Compounding a felony

Compounding a felony was an offence under the common law of England and was classified as a misdemeanour. It consisted of a prosecutor or victim of an offence accepting anything of value under an agreement not to prosecute, or to hamper the prosecution of, a felony.[1] To "compound", in this context, means to come to a settlement or agreement.[2] It is not compounding for the victim to accept an offer to return stolen property, or to make restitution, as long as there is no agreement not to prosecute.

Under the common law, compounding a felony was punishable as a misdemeanor. Many states have enacted statutes that punish the offence as a felony.[3] Compounding a misdemeanor is not a crime[4].[citation needed] However, an agreement not to prosecute a misdemeanor is unenforceable as being contrary to public policy.[5]

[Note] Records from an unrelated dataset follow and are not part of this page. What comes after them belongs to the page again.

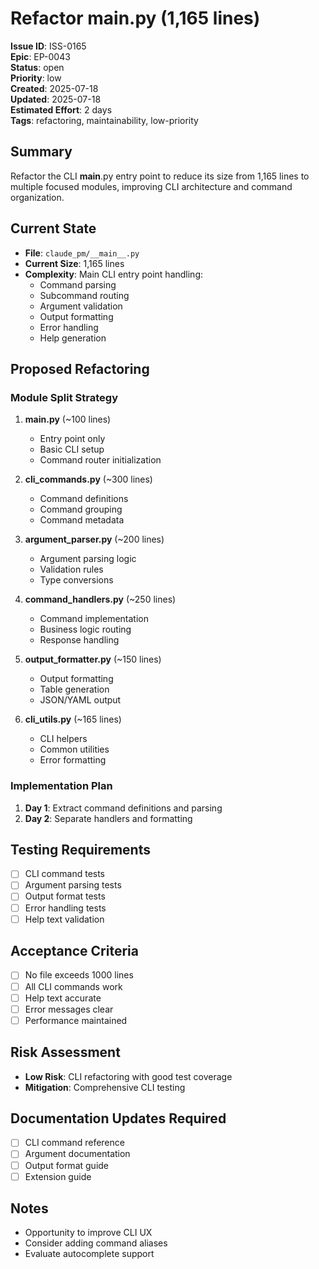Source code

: # Refactor __main__.py (1,165 lines)

**Issue ID**: ISS-0165  
**Epic**: EP-0043  
**Status**: open  
**Priority**: low  
**Created**: 2025-07-18  
**Updated**: 2025-07-18  
**Estimated Effort**: 2 days  
**Tags**: refactoring, maintainability, low-priority

## Summary
Refactor the CLI __main__.py entry point to reduce its size from 1,165 lines to multiple focused modules, improving CLI architecture and command organization.

## Current State
- **File**: `claude_pm/__main__.py`
- **Current Size**: 1,165 lines
- **Complexity**: Main CLI entry point handling:
  - Command parsing
  - Subcommand routing
  - Argument validation
  - Output formatting
  - Error handling
  - Help generation

## Proposed Refactoring

### Module Split Strategy
1. **__main__.py** (~100 lines)
   - Entry point only
   - Basic CLI setup
   - Command router initialization
   
2. **cli_commands.py** (~300 lines)
   - Command definitions
   - Command grouping
   - Command metadata
   
3. **argument_parser.py** (~200 lines)
   - Argument parsing logic
   - Validation rules
   - Type conversions
   
4. **command_handlers.py** (~250 lines)
   - Command implementation
   - Business logic routing
   - Response handling
   
5. **output_formatter.py** (~150 lines)
   - Output formatting
   - Table generation
   - JSON/YAML output
   
6. **cli_utils.py** (~165 lines)
   - CLI helpers
   - Common utilities
   - Error formatting

### Implementation Plan
1. **Day 1**: Extract command definitions and parsing
2. **Day 2**: Separate handlers and formatting

## Testing Requirements
- [ ] CLI command tests
- [ ] Argument parsing tests
- [ ] Output format tests
- [ ] Error handling tests
- [ ] Help text validation

## Acceptance Criteria
- [ ] No file exceeds 1000 lines
- [ ] All CLI commands work
- [ ] Help text accurate
- [ ] Error messages clear
- [ ] Performance maintained

## Risk Assessment
- **Low Risk**: CLI refactoring with good test coverage
- **Mitigation**: Comprehensive CLI testing

## Documentation Updates Required
- [ ] CLI command reference
- [ ] Argument documentation
- [ ] Output format guide
- [ ] Extension guide

## Notes
- Opportunity to improve CLI UX
- Consider adding command aliases
- Evaluate autocomplete support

Compounding has been abolished in England and Wales,[6] in Northern Ireland,[7] in the Republic of Ireland,[8] and in New South Wales.[9] In each of these cases, it has been replaced by a statutory offence.[citation needed]

See alsoEdit


  1. ^ Boyce & Perkins, Criminal Law, 3rd ed. (1992) at 576.
  2. ^ "compound - definition of compound by the Free Online Dictionary, Thesaurus and Encyclopedia". Farlex, Inc. Retrieved 18 April 2014.
  3. ^ Dasinger, Brian (2014), Felonies, retrieved 18 April 2014[permanent dead link]
  4. ^ Tripathi, Ayushi (2019-09-30). "Compounding of Offences". Law Times Journal. Retrieved 2020-05-25.
  5. ^ Boyce & Perkins, Criminal Law, 3rd ed. (1992) at 578.
  6. ^ The Criminal Law Act 1967 (c.58), section 5(5)
  7. ^ The Criminal Law Act (Northern Ireland) 1967 (c.18) (N.I.), section 5(5)
  8. ^ The Criminal Law Act 1997 (No.14), section 8(3)
  9. ^ The Crimes Act 1900, section 341 [1]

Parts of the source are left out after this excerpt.